Material shown

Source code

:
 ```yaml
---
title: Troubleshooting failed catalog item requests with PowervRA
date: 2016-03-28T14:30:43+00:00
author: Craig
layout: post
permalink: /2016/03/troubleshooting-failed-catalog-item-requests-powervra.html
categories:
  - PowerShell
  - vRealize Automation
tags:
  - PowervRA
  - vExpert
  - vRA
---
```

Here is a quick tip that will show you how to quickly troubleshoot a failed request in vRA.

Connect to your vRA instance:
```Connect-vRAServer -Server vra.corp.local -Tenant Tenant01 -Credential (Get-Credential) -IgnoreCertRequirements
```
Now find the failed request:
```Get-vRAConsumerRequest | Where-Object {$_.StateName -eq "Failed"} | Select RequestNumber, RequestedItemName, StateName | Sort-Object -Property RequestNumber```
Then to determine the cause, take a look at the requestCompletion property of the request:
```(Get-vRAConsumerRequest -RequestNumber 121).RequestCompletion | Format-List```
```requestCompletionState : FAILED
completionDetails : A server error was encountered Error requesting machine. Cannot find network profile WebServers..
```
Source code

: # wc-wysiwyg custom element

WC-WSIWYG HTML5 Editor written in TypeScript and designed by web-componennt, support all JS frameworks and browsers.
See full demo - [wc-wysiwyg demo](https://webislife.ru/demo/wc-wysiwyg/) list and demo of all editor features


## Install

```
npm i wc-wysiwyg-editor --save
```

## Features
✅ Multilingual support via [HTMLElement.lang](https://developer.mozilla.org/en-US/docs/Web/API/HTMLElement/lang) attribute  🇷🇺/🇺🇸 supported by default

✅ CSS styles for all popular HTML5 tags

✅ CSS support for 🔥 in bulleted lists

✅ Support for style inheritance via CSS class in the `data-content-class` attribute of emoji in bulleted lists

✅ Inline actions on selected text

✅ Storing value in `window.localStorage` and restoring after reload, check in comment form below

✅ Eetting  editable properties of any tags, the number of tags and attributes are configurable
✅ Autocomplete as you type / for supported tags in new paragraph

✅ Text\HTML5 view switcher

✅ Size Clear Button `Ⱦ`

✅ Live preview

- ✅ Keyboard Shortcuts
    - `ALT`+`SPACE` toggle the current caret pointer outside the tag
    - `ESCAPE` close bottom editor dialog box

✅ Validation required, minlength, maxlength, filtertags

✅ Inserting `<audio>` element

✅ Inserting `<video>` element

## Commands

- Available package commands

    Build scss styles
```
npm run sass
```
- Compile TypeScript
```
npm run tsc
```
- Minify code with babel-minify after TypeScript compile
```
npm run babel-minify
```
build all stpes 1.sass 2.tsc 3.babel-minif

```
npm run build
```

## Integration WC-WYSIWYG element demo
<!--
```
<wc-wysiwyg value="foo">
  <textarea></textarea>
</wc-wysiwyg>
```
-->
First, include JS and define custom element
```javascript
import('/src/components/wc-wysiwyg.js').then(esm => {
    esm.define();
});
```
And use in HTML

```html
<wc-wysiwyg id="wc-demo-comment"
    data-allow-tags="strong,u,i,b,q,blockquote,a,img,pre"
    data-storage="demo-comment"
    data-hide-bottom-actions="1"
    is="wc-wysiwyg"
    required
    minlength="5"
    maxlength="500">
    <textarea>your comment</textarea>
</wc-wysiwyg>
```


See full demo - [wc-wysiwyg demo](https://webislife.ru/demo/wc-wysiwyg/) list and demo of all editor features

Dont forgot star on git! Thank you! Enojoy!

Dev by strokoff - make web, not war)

Task
The listing above holds a line with "## Features" and a line with "for 🔥 in bulleted lists". Print the stretch from the first through the second, exactly and alone.

Output
## Features
✅ Multilingual support via [HTMLElement.lang](https://developer.mozilla.org/en-US/docs/Web/API/HTMLElement/lang) attribute  🇷🇺/🇺🇸 supported by default

✅ CSS styles for all popular HTML5 tags

✅ CSS support for 🔥 in bulleted lists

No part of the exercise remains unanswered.